• New Robotic Technology from Amazon will make work simpler and safer for Employees

    Technology
    In a blog post, Amazon stated that "Proteus will initially be deployed in the outgoing GoCart handling areas in our fulfilment centres and sorting centres." "Our vision is to automate GoCart handling across the network, reducing the need for people to manually move heavy objects through our facility and instead allowing them to focus on more rewarding work," the company added.

    Digital Desk: Recently, Amazon unveiled a showcase of a new robot it has been developing. Amazon also disclosed that it presently employs over 5,20,000 robotic drive units, which collaborate with workers to create workplaces that are safer and more productive than before. The newest technology that Amazon has been developing and investing in is robotics, like the Proteus and the Cardinal. Here is all you need to know about them.

    Proteus

    The Proteus is a fully autonomous mobile robot that can navigate Amazon facilities by itself thanks to "superior safety, vision, and navigation technology created by Amazon." The robot doesn't need to be kept in isolated spaces because it was made to be used near people. This opens up a wider range of possibilities for the Proteus to operate securely alongside workers, including manoeuvring the GoCarts that are used to transport items across the facility.
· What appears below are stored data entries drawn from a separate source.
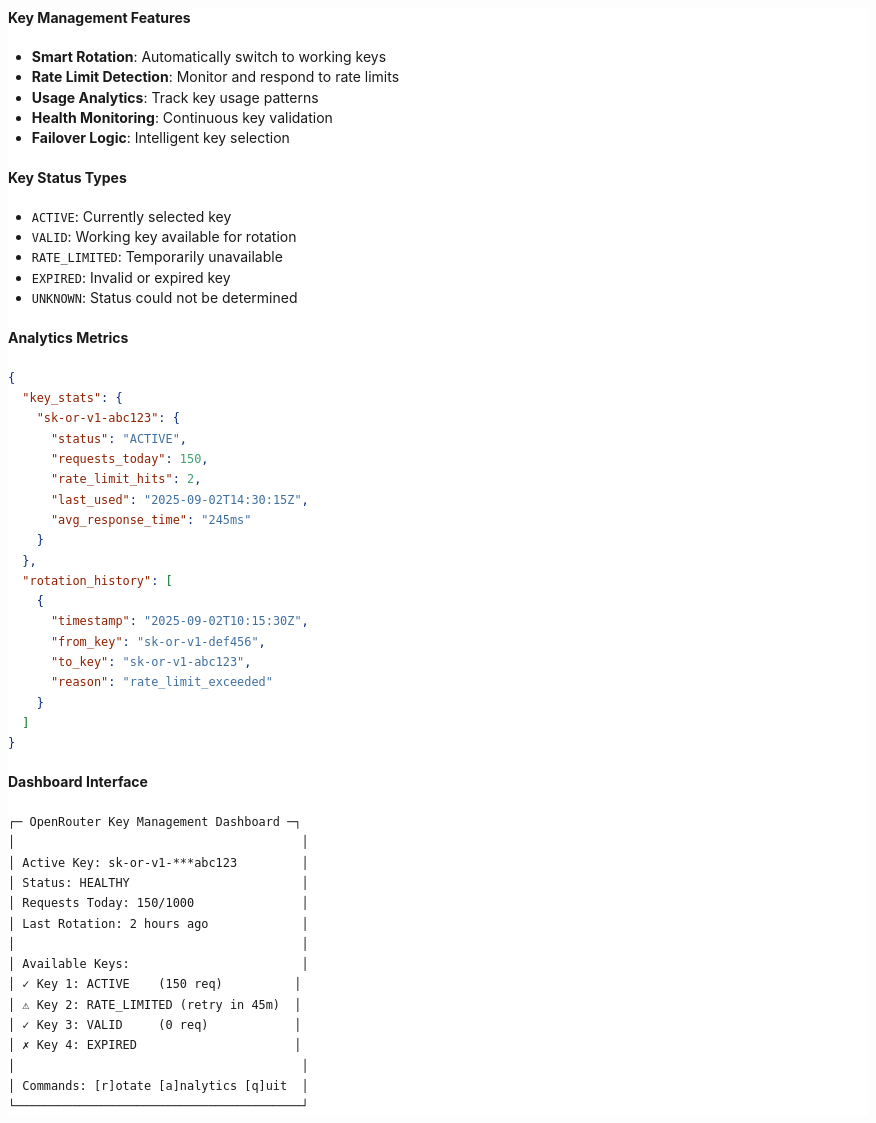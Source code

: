 #### Key Management Features
- **Smart Rotation**: Automatically switch to working keys
- **Rate Limit Detection**: Monitor and respond to rate limits  
- **Usage Analytics**: Track key usage patterns
- **Health Monitoring**: Continuous key validation
- **Failover Logic**: Intelligent key selection

#### Key Status Types
- `ACTIVE`: Currently selected key
- `VALID`: Working key available for rotation
- `RATE_LIMITED`: Temporarily unavailable
- `EXPIRED`: Invalid or expired key
- `UNKNOWN`: Status could not be determined

#### Analytics Metrics
```json
{
  "key_stats": {
    "sk-or-v1-abc123": {
      "status": "ACTIVE",
      "requests_today": 150,
      "rate_limit_hits": 2,
      "last_used": "2025-09-02T14:30:15Z",
      "avg_response_time": "245ms"
    }
  },
  "rotation_history": [
    {
      "timestamp": "2025-09-02T10:15:30Z",
      "from_key": "sk-or-v1-def456",
      "to_key": "sk-or-v1-abc123",
      "reason": "rate_limit_exceeded"
    }
  ]
}
```

#### Dashboard Interface
```
┌─ OpenRouter Key Management Dashboard ─┐
│                                        │
│ Active Key: sk-or-v1-***abc123         │
│ Status: HEALTHY                        │
│ Requests Today: 150/1000               │
│ Last Rotation: 2 hours ago             │
│                                        │
│ Available Keys:                        │
│ ✓ Key 1: ACTIVE    (150 req)          │
│ ⚠ Key 2: RATE_LIMITED (retry in 45m)  │
│ ✓ Key 3: VALID     (0 req)            │
│ ✗ Key 4: EXPIRED                      │
│                                        │
│ Commands: [r]otate [a]nalytics [q]uit  │
└────────────────────────────────────────┘
```

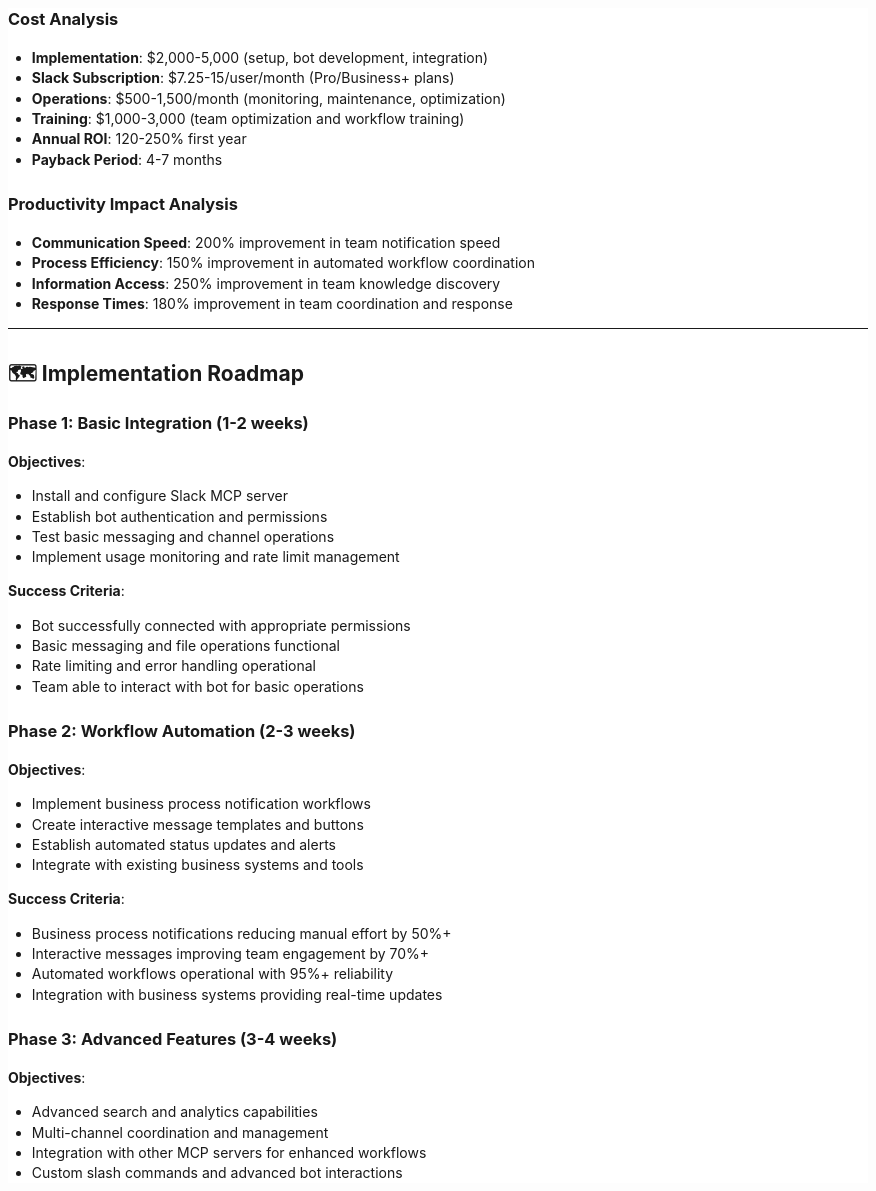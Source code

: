 ### Cost Analysis
- **Implementation**: $2,000-5,000 (setup, bot development, integration)
- **Slack Subscription**: $7.25-15/user/month (Pro/Business+ plans)
- **Operations**: $500-1,500/month (monitoring, maintenance, optimization)
- **Training**: $1,000-3,000 (team optimization and workflow training)
- **Annual ROI**: 120-250% first year
- **Payback Period**: 4-7 months

### Productivity Impact Analysis
- **Communication Speed**: 200% improvement in team notification speed
- **Process Efficiency**: 150% improvement in automated workflow coordination
- **Information Access**: 250% improvement in team knowledge discovery
- **Response Times**: 180% improvement in team coordination and response

---

## 🗺️ Implementation Roadmap

### Phase 1: Basic Integration (1-2 weeks)
**Objectives**:
- Install and configure Slack MCP server
- Establish bot authentication and permissions
- Test basic messaging and channel operations
- Implement usage monitoring and rate limit management

**Success Criteria**:
- Bot successfully connected with appropriate permissions
- Basic messaging and file operations functional
- Rate limiting and error handling operational
- Team able to interact with bot for basic operations

### Phase 2: Workflow Automation (2-3 weeks)
**Objectives**:
- Implement business process notification workflows
- Create interactive message templates and buttons
- Establish automated status updates and alerts
- Integrate with existing business systems and tools

**Success Criteria**:
- Business process notifications reducing manual effort by 50%+
- Interactive messages improving team engagement by 70%+
- Automated workflows operational with 95%+ reliability
- Integration with business systems providing real-time updates

### Phase 3: Advanced Features (3-4 weeks)
**Objectives**:
- Advanced search and analytics capabilities
- Multi-channel coordination and management
- Integration with other MCP servers for enhanced workflows
- Custom slash commands and advanced bot interactions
    In a blog post, Amazon stated that "Proteus will initially be deployed in the outgoing GoCart handling areas in our fulfilment centres and sorting centres." "Our vision is to automate GoCart handling across the network, reducing the need for people to manually move heavy objects through our facility and instead allowing them to focus on more rewarding work," the company added.

    Cardinal

    Using state-of-the-art artificial intelligence, the Cardinal robot can select a specific box from a stack, lift it, read the label, and then precisely place it on a GoCart to send the package on to the next leg of its journey. The robot, according to Amazon, lessens the chance that workers will inadvertently damage themselves while handling the lifting and turning of large, heavy objects in a confined space. Thanks to the Cardinal's quicker sorting, it takes less time for items to be processed inside the facility before they are sent to the appropriate addresses.

    The Cardinal will probably be deployed at fulfilment centres next year. It is currently being tested to handle shipments weighing up to 50 pounds.
     
    Amazon Robotics Recognition

    The next invention from Amazon is called Amazon Robotics Identification, or AR-ID. This AR-powered scanning system uses machine learning and computer vision to make it easier and more efficient to scan packages inside of our facilities.

    Scanning is required at each checkpoint for Amazon's tracking system, which enables customers to follow their purchases through every stage of the shipping process. This phase is made simpler by the AR-ID since, with it, all employees need to do is pick up a box and place it in the next container while it is being scanned.

    The AR-ID runs at 120 frames per second and automatically captures the product’s unique code and scans it, eliminating the need for employees to manually find the bar code and scan it with one hand while holding the package with the other.
     
    Containerised Storage System

    Amazon also unveiled a new robotic system that will allow workers to get products without having to reach up, stoop down, or climb ladders. The new containerized storage technology makes this possible.

    According to Amazon, the technology is able to identify which specific pod has a specific container. Once the pod has been located, the system may grasp it, pull it out, and hand it to an employee. This is made possible by "a finely coordinated dance of robotics and software," as described by Amazon.